Other apps within the Maps Suite are Weather, Guides and Map Loader which each do what their names imply.
The final two apps are Check In, which provides locational geo-status updates, and Public Transport, which provides scheduled public transport information for 87 cities around the world.
GPS acquisition is fast and GPS fix is stable with the help of Assisted GPS, Wi-Fi/Network and Network Based Assistance.
A little testing proved that even with all assistance turned off the fix was still stable although, as expected the initial acquisition took longer.
Out of the box the Nokia 808 PureView came stocked with all of the usual Contacts, Calendar, Web, Music and Video apps provided on all smartphones, with a few interesting extras including Silent Film which is a simple little video recording app with the ability to apply effects, a separate music soundtrack and edit the speed of playback to create silent movies.
Once created movies can be upload to YouTube, Facebook, e-mail or just save to the phone as well as submitting to the developers site.
Having mentioned YouTube, this brings us onto what initially looks like a YouTube app icon, which when pressed disappointingly turns out to be a web-app.
Why can't this be the office Symbian YouTube app instead, which can be downloaded for free from http://m.google.com/youtube and provides a much more satisfying user interface and functionality?
Moving on from third party video apps the Nokia 808 PureView is shipped with ColorizIt, which is another simple app which applies a black and white filter to images and enables you to draw the original colour back into the image.
This app was somewhat disappointing as there are much better apps in the Nokia Store including additional filtering and colour manipulation.
If you've ever heard a track playing and wanted to know what it is, then you'll be glad that Shazam is also included in the out of the box experience, and finally you get a CNN and a National Geographic app providing news information.
When it comes to productivity apps the Nokia 808 PureView comes with Vlingo, a network based voice recognition app enabling voice dial and text functionality along with World Traveller which is your business travel companion providing free world clock, currency converter for free with flight information added for a small fee.
Somewhat of a confusing remnant of past Symbain devices is the continued presence of QuickOffice on the Nokia 808 PureView.
A quick trip to Software Update either on device or via PC whilst connected to Nokia Suite, provides free Microsoft Office, OneNote, Lync and Communicator app downloads as a result ofNokias recent Microsoft partnership.
Last but not least Nokia has again preloaded F-Secure, a firewall and anti-virus app for the paranoid out there as in all the years we have tested and owned Nokia Symbian devices we have never encountered a virus on any of them.

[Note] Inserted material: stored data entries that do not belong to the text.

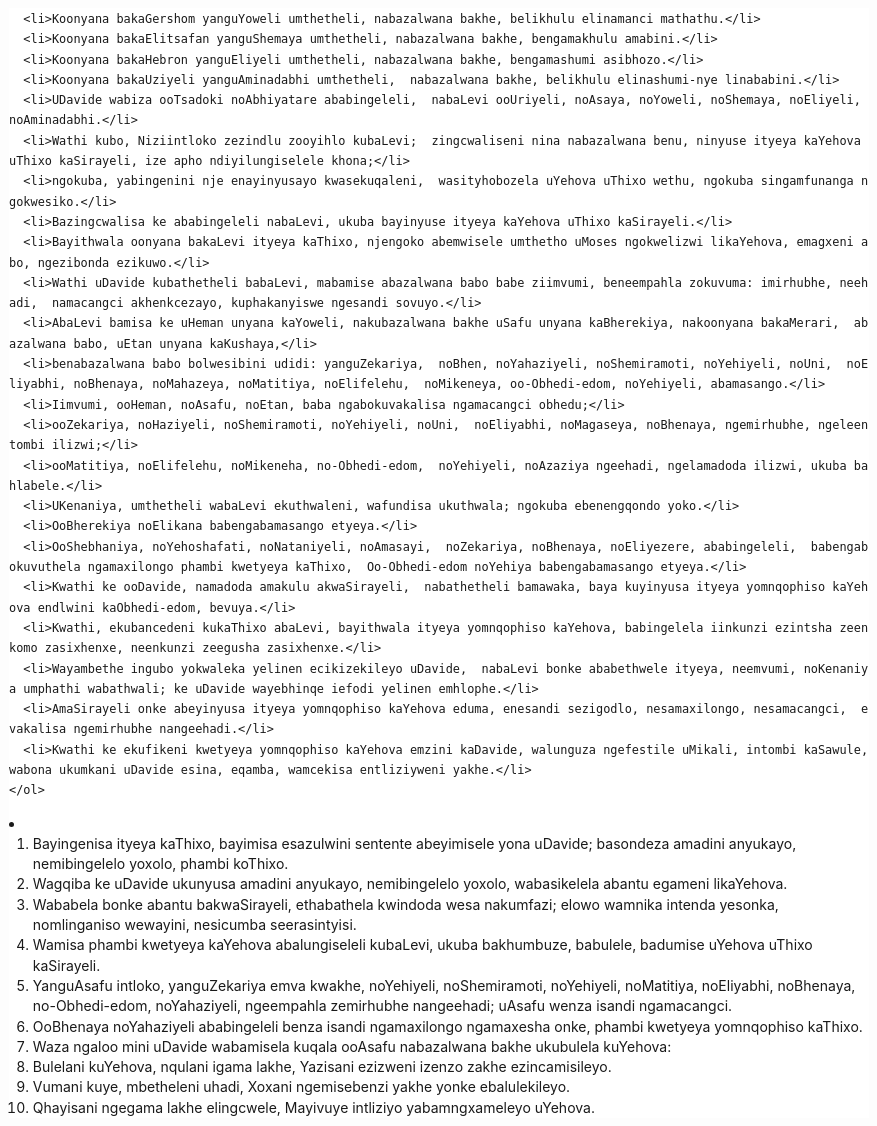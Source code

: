       <li>Koonyana bakaGershom yanguYoweli umthetheli, nabazalwana bakhe, belikhulu elinamanci mathathu.</li>
      <li>Koonyana bakaElitsafan yanguShemaya umthetheli, nabazalwana bakhe, bengamakhulu amabini.</li>
      <li>Koonyana bakaHebron yanguEliyeli umthetheli, nabazalwana bakhe, bengamashumi asibhozo.</li>
      <li>Koonyana bakaUziyeli yanguAminadabhi umthetheli,  nabazalwana bakhe, belikhulu elinashumi-nye linababini.</li>
      <li>UDavide wabiza ooTsadoki noAbhiyatare ababingeleli,  nabaLevi ooUriyeli, noAsaya, noYoweli, noShemaya, noEliyeli,  noAminadabhi.</li>
      <li>Wathi kubo, Niziintloko zezindlu zooyihlo kubaLevi;  zingcwaliseni nina nabazalwana benu, ninyuse ityeya kaYehova uThixo kaSirayeli, ize apho ndiyilungiselele khona;</li>
      <li>ngokuba, yabingenini nje enayinyusayo kwasekuqaleni,  wasityhobozela uYehova uThixo wethu, ngokuba singamfunanga ngokwesiko.</li>
      <li>Bazingcwalisa ke ababingeleli nabaLevi, ukuba bayinyuse ityeya kaYehova uThixo kaSirayeli.</li>
      <li>Bayithwala oonyana bakaLevi ityeya kaThixo, njengoko abemwisele umthetho uMoses ngokwelizwi likaYehova, emagxeni abo, ngezibonda ezikuwo.</li>
      <li>Wathi uDavide kubathetheli babaLevi, mabamise abazalwana babo babe ziimvumi, beneempahla zokuvuma: imirhubhe, neehadi,  namacangci akhenkcezayo, kuphakanyiswe ngesandi sovuyo.</li>
      <li>AbaLevi bamisa ke uHeman unyana kaYoweli, nakubazalwana bakhe uSafu unyana kaBherekiya, nakoonyana bakaMerari,  abazalwana babo, uEtan unyana kaKushaya,</li>
      <li>benabazalwana babo bolwesibini udidi: yanguZekariya,  noBhen, noYahaziyeli, noShemiramoti, noYehiyeli, noUni,  noEliyabhi, noBhenaya, noMahazeya, noMatitiya, noElifelehu,  noMikeneya, oo-Obhedi-edom, noYehiyeli, abamasango.</li>
      <li>Iimvumi, ooHeman, noAsafu, noEtan, baba ngabokuvakalisa ngamacangci obhedu;</li>
      <li>ooZekariya, noHaziyeli, noShemiramoti, noYehiyeli, noUni,  noEliyabhi, noMagaseya, noBhenaya, ngemirhubhe, ngeleentombi ilizwi;</li>
      <li>ooMatitiya, noElifelehu, noMikeneha, no-Obhedi-edom,  noYehiyeli, noAzaziya ngeehadi, ngelamadoda ilizwi, ukuba bahlabele.</li>
      <li>UKenaniya, umthetheli wabaLevi ekuthwaleni, wafundisa ukuthwala; ngokuba ebenengqondo yoko.</li>
      <li>OoBherekiya noElikana babengabamasango etyeya.</li>
      <li>OoShebhaniya, noYehoshafati, noNataniyeli, noAmasayi,  noZekariya, noBhenaya, noEliyezere, ababingeleli,  babengabokuvuthela ngamaxilongo phambi kwetyeya kaThixo,  Oo-Obhedi-edom noYehiya babengabamasango etyeya.</li>
      <li>Kwathi ke ooDavide, namadoda amakulu akwaSirayeli,  nabathetheli bamawaka, baya kuyinyusa ityeya yomnqophiso kaYehova endlwini kaObhedi-edom, bevuya.</li>
      <li>Kwathi, ekubancedeni kukaThixo abaLevi, bayithwala ityeya yomnqophiso kaYehova, babingelela iinkunzi ezintsha zeenkomo zasixhenxe, neenkunzi zeegusha zasixhenxe.</li>
      <li>Wayambethe ingubo yokwaleka yelinen ecikizekileyo uDavide,  nabaLevi bonke ababethwele ityeya, neemvumi, noKenaniya umphathi wabathwali; ke uDavide wayebhinqe iefodi yelinen emhlophe.</li>
      <li>AmaSirayeli onke abeyinyusa ityeya yomnqophiso kaYehova eduma, enesandi sezigodlo, nesamaxilongo, nesamacangci,  evakalisa ngemirhubhe nangeehadi.</li>
      <li>Kwathi ke ekufikeni kwetyeya yomnqophiso kaYehova emzini kaDavide, walunguza ngefestile uMikali, intombi kaSawule,  wabona ukumkani uDavide esina, eqamba, wamcekisa entliziyweni yakhe.</li>
    </ol>
  </li>
  <li>
    <ol>
      <li>Bayingenisa ityeya kaThixo, bayimisa esazulwini sentente abeyimisele yona uDavide; basondeza amadini anyukayo,  nemibingelelo yoxolo, phambi koThixo.</li>
      <li>Wagqiba ke uDavide ukunyusa amadini anyukayo, nemibingelelo yoxolo, wabasikelela abantu egameni likaYehova.</li>
      <li>Wababela bonke abantu bakwaSirayeli, ethabathela kwindoda wesa nakumfazi; elowo wamnika intenda yesonka, nomlinganiso wewayini, nesicumba seerasintyisi.</li>
      <li>Wamisa phambi kwetyeya kaYehova abalungiseleli kubaLevi,  ukuba bakhumbuze, babulele, badumise uYehova uThixo kaSirayeli.</li>
      <li>YanguAsafu intloko, yanguZekariya emva kwakhe, noYehiyeli,  noShemiramoti, noYehiyeli, noMatitiya, noEliyabhi, noBhenaya,  no-Obhedi-edom, noYahaziyeli, ngeempahla zemirhubhe nangeehadi;  uAsafu wenza isandi ngamacangci.</li>
      <li>OoBhenaya noYahaziyeli ababingeleli benza isandi ngamaxilongo ngamaxesha onke, phambi kwetyeya yomnqophiso kaThixo.</li>
      <li>Waza ngaloo mini uDavide wabamisela kuqala ooAsafu nabazalwana bakhe ukubulela kuYehova:</li>
      <li>Bulelani kuYehova, nqulani igama lakhe, Yazisani ezizweni izenzo zakhe ezincamisileyo.</li>
      <li>Vumani kuye, mbetheleni uhadi, Xoxani ngemisebenzi yakhe yonke ebalulekileyo.</li>
      <li>Qhayisani ngegama lakhe elingcwele, Mayivuye intliziyo yabamngxameleyo uYehova.</li>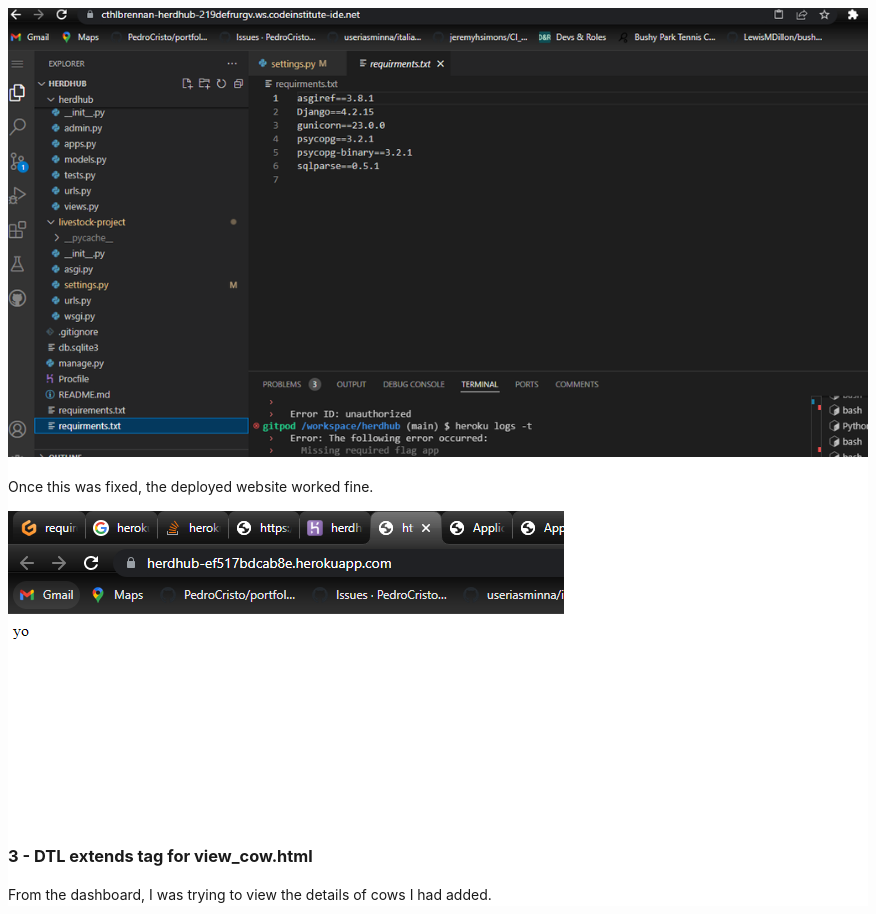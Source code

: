 ![screenshot](documentation/bugs/bug-two/bug-two-three.png)

Once this was fixed, the deployed website worked fine. 

![screenshot](documentation/bugs/bug-two/bug-two-four.png)

### 3 - DTL extends tag for view_cow.html  

From the dashboard, I was trying to view the details of cows I had added.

If you do want to add to the selection of preloaded apps you can head to the Nokia Store either on-device, or via Nokia Suite on the web or via the Nokia Suite desktop application.
Now that the Nokia (previously known as OVI) Store has been around for a few years there's an app in there for you no matter what your need is - although the choice pales into insignificance when compared to the might of Google Play and the Apple App store.